What you should do ->
What lines of the material below include the string "have"? Copy all of them.

Entries supplied ->
^^^^^^^^^^^^^^^^

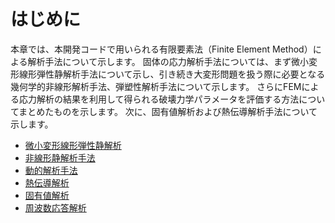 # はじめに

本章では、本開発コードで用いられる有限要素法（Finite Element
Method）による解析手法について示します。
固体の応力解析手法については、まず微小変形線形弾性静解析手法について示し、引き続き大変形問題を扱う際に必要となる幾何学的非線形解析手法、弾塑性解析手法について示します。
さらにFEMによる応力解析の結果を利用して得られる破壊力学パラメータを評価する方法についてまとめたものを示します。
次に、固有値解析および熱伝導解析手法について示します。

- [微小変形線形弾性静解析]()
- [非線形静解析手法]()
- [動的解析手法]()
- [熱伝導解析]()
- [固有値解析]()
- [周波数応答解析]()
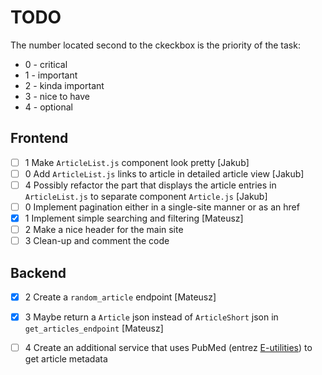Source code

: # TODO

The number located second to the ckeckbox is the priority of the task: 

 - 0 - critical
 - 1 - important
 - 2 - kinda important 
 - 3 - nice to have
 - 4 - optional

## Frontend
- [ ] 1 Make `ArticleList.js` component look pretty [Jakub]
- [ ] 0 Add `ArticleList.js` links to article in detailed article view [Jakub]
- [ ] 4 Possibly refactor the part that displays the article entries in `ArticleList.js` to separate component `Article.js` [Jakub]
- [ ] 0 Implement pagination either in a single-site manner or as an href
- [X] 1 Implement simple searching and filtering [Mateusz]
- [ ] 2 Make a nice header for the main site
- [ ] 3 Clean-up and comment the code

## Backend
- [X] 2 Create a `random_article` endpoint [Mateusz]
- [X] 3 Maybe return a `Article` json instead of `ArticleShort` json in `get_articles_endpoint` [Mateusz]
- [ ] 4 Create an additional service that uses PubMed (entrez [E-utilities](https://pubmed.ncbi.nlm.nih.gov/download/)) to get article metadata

^^^^^^^^^^^^^^^^

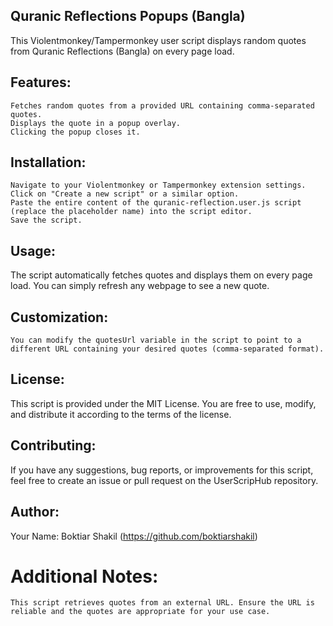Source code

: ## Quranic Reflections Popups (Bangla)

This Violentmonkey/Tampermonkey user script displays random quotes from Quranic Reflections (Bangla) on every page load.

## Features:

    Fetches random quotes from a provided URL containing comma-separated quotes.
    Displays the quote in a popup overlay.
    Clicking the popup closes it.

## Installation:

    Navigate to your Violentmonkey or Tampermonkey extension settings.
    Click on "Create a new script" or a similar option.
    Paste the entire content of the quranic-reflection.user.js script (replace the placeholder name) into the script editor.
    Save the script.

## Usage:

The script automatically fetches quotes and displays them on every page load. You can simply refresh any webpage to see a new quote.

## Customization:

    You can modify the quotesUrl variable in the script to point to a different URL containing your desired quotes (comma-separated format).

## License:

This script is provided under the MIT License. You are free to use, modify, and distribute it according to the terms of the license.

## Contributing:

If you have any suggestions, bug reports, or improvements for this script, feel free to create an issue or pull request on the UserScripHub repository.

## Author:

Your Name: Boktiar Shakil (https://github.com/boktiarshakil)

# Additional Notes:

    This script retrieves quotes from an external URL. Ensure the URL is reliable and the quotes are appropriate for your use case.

^^^^^^^^^^^^^^^^

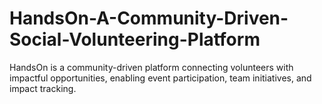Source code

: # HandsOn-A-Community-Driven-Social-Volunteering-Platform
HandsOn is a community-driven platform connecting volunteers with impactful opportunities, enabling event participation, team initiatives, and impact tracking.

^^^^^^^^^^^^^^^^

Reply ->
 - 3 - nice to have
If you have any suggestions, bug reports, or improvements for this script, feel free to create an issue or pull request on the UserScripHub repository.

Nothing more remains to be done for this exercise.